Copy out all lines in the data below containing the string "eseguire".

START AVAILABLE DATA

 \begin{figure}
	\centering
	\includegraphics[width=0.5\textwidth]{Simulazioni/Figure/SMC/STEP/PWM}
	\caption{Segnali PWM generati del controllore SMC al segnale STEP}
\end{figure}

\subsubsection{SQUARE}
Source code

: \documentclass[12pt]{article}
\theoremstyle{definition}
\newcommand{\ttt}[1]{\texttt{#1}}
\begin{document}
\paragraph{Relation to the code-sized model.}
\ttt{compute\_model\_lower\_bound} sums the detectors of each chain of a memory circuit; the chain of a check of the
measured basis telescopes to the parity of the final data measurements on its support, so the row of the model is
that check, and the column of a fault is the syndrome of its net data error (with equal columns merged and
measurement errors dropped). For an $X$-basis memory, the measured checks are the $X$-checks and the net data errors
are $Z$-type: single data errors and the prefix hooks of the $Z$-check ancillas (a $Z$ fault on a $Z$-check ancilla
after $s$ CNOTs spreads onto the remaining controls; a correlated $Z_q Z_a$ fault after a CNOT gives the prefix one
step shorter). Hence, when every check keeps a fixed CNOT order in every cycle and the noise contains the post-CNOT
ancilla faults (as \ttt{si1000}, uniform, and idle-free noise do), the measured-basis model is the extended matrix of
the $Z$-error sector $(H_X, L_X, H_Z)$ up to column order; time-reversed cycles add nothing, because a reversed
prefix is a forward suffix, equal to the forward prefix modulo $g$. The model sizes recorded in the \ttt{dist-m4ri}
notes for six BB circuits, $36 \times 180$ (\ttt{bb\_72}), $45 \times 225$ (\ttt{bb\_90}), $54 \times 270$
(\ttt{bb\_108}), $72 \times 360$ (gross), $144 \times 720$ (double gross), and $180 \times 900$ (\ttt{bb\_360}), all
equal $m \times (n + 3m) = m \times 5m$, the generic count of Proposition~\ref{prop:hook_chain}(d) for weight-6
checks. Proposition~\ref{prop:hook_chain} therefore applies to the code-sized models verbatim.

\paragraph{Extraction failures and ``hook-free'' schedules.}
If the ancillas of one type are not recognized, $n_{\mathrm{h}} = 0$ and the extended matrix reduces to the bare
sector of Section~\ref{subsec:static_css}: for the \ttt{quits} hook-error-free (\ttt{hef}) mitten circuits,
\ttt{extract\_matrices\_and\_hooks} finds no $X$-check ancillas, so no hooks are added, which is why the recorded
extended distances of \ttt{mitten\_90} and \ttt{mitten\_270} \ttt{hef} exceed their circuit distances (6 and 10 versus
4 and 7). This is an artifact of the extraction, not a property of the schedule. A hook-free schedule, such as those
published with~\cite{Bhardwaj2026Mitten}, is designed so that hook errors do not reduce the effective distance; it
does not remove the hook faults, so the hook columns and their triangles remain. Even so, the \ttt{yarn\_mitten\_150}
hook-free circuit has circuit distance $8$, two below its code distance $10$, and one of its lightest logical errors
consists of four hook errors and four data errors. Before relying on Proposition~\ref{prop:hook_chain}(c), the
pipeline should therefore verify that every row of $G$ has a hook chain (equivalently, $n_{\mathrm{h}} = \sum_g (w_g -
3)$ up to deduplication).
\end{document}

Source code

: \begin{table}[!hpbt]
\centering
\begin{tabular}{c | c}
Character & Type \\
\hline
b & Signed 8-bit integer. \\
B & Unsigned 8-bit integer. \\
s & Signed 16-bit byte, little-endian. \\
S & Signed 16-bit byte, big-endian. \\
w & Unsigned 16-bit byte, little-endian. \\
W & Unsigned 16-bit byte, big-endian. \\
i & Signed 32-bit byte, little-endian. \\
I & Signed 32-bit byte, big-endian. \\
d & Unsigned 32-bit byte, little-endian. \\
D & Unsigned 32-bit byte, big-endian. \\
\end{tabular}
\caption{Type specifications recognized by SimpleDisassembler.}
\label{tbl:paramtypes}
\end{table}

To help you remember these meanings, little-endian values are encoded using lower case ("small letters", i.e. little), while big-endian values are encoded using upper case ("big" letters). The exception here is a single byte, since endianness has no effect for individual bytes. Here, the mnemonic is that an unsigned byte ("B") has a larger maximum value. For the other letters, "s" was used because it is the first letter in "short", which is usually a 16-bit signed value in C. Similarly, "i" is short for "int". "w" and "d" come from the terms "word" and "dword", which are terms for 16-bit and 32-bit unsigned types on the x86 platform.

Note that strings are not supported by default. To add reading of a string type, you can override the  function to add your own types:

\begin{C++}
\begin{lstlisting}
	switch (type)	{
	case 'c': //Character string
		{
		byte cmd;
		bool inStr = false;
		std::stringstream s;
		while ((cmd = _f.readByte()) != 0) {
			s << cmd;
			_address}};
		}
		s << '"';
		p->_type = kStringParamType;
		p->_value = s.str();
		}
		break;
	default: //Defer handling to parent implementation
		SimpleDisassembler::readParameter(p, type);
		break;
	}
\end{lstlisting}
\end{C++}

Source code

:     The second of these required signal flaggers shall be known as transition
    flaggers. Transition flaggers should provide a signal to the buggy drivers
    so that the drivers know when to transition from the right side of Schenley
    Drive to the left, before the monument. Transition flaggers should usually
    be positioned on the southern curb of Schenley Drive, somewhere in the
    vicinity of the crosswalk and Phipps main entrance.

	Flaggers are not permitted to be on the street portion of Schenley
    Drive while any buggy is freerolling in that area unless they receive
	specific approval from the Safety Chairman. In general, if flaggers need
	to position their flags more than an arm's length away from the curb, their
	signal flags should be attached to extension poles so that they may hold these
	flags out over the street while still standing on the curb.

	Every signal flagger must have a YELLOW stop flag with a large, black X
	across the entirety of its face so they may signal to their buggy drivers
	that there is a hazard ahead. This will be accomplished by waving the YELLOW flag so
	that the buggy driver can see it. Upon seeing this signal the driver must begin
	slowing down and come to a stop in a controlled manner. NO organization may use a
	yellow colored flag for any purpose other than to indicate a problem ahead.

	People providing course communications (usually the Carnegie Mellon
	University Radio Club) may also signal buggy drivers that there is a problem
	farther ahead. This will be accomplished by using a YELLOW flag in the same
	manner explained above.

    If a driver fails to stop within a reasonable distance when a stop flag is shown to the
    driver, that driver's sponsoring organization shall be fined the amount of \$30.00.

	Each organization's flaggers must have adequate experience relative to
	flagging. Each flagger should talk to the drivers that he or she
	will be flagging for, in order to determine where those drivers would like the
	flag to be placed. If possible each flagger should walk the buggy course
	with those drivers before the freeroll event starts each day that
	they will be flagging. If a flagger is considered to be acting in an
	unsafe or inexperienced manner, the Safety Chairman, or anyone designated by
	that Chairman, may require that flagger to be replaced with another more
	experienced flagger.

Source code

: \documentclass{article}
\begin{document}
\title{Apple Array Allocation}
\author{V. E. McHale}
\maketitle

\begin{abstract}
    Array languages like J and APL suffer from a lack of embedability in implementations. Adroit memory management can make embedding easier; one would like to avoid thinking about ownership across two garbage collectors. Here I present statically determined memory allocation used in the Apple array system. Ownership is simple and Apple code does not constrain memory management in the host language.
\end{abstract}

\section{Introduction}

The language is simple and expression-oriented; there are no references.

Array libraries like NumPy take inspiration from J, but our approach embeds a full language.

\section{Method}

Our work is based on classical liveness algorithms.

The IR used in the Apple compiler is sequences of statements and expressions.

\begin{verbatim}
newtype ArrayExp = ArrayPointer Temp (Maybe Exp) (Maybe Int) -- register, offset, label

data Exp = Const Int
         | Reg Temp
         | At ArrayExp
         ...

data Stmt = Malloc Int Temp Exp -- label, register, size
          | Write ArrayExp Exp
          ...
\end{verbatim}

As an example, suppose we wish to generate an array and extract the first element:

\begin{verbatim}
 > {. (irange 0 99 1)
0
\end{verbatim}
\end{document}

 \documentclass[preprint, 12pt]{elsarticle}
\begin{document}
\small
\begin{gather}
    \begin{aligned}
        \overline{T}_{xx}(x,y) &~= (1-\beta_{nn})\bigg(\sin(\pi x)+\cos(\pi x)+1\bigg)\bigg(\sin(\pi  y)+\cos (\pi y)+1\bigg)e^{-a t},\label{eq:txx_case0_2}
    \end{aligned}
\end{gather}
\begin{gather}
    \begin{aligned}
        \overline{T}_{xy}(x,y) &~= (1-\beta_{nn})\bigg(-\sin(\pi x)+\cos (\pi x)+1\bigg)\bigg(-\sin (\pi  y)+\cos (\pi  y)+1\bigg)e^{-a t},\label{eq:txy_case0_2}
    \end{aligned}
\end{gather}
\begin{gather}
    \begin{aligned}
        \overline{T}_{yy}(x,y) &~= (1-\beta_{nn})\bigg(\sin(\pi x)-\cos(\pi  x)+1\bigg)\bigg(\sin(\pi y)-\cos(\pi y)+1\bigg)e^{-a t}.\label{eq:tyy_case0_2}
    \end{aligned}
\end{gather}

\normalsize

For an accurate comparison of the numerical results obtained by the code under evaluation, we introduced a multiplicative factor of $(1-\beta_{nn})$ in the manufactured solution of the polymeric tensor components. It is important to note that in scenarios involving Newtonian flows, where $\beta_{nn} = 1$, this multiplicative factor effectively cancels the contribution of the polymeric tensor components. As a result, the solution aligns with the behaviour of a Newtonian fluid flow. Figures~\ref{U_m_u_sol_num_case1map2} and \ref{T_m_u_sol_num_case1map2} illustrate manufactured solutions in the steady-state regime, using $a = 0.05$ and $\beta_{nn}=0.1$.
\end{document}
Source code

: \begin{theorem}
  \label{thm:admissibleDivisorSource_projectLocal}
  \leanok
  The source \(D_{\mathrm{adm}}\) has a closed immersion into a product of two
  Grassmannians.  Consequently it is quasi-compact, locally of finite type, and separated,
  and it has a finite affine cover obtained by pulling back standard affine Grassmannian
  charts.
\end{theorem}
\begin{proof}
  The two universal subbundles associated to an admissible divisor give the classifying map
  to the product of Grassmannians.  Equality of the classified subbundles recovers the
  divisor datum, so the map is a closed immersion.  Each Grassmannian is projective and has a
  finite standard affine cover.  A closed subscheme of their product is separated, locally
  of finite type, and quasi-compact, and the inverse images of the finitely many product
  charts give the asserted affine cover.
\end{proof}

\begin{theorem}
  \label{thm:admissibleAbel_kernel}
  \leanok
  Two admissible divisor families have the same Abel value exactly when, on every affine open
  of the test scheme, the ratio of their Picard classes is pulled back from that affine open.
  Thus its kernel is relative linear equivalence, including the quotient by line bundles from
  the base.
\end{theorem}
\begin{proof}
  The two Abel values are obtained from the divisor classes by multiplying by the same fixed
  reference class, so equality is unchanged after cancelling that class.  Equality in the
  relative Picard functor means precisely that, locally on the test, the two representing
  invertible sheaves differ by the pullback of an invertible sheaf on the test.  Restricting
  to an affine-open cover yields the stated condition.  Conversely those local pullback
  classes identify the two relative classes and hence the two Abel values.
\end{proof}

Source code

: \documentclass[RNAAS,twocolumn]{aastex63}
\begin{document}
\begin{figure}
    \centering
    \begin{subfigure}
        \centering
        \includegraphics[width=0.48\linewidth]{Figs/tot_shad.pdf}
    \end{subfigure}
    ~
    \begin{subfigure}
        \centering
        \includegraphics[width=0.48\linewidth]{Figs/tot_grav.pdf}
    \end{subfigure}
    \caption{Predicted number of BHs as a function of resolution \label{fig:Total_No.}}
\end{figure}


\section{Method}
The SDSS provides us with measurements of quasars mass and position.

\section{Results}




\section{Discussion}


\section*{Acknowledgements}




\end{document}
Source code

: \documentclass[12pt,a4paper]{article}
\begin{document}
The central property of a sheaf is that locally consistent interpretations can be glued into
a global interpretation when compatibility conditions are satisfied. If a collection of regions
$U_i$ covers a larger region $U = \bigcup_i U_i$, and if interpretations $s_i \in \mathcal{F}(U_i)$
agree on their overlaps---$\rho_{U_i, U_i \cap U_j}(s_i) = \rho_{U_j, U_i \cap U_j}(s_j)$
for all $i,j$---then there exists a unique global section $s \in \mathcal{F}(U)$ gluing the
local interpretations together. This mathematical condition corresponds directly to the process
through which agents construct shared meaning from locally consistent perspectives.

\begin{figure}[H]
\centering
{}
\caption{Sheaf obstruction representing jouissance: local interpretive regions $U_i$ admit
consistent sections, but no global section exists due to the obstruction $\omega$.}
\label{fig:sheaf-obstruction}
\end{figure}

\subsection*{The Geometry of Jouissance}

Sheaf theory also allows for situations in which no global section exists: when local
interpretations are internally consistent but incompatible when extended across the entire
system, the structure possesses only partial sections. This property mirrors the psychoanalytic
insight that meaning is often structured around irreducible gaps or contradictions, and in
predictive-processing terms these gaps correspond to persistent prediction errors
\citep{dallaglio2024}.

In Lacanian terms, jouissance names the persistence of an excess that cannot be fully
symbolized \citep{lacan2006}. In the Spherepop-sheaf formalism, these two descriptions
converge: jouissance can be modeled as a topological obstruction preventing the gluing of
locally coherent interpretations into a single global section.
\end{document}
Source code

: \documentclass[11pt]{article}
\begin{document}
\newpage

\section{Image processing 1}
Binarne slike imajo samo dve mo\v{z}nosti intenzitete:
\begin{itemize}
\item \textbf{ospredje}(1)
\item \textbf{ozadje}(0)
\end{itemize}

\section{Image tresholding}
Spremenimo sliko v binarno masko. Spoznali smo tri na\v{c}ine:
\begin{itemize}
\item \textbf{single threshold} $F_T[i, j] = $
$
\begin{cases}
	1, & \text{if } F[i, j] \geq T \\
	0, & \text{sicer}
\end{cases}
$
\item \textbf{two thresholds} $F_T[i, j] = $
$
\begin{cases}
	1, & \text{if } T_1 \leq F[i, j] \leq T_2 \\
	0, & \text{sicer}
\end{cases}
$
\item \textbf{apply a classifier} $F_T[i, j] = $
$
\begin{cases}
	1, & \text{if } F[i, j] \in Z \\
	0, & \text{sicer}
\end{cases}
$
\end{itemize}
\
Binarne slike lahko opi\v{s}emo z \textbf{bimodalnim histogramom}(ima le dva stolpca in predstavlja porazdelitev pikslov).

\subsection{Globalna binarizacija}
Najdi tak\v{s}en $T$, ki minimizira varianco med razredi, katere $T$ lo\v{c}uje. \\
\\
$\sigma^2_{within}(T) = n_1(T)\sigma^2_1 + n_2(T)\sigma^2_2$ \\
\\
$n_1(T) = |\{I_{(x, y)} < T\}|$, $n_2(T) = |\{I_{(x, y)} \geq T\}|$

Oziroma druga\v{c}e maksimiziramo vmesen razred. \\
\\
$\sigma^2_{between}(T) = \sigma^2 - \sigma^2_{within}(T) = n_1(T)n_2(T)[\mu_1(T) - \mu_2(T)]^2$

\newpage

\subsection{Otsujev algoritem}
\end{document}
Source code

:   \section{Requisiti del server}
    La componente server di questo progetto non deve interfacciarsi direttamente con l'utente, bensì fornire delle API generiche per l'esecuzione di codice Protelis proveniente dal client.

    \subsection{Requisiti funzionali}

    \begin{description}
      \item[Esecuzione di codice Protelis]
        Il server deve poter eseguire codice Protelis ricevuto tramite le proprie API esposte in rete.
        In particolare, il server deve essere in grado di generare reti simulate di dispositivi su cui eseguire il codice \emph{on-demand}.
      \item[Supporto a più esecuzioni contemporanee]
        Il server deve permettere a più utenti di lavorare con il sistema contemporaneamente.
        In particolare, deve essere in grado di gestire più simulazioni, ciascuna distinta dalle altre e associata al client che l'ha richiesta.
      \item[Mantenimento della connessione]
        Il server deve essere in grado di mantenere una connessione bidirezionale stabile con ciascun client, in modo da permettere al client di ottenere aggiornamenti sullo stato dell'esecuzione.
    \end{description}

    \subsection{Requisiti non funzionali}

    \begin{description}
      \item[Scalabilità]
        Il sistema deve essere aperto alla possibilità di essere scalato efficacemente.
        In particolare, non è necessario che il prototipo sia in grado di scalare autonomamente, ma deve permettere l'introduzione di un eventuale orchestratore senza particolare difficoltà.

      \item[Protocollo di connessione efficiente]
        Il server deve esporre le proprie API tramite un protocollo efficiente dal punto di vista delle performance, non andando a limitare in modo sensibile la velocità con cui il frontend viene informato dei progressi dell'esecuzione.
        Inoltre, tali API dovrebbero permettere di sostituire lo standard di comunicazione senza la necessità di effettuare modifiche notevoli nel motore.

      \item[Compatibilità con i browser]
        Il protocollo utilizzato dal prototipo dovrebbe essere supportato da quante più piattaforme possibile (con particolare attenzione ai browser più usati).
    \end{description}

END AVAILABLE DATA

- [EXPECTED ANSWER]
        Il server deve poter eseguire codice Protelis ricevuto tramite le proprie API esposte in rete.
        In particolare, il server deve essere in grado di generare reti simulate di dispositivi su cui eseguire il codice \emph{on-demand}.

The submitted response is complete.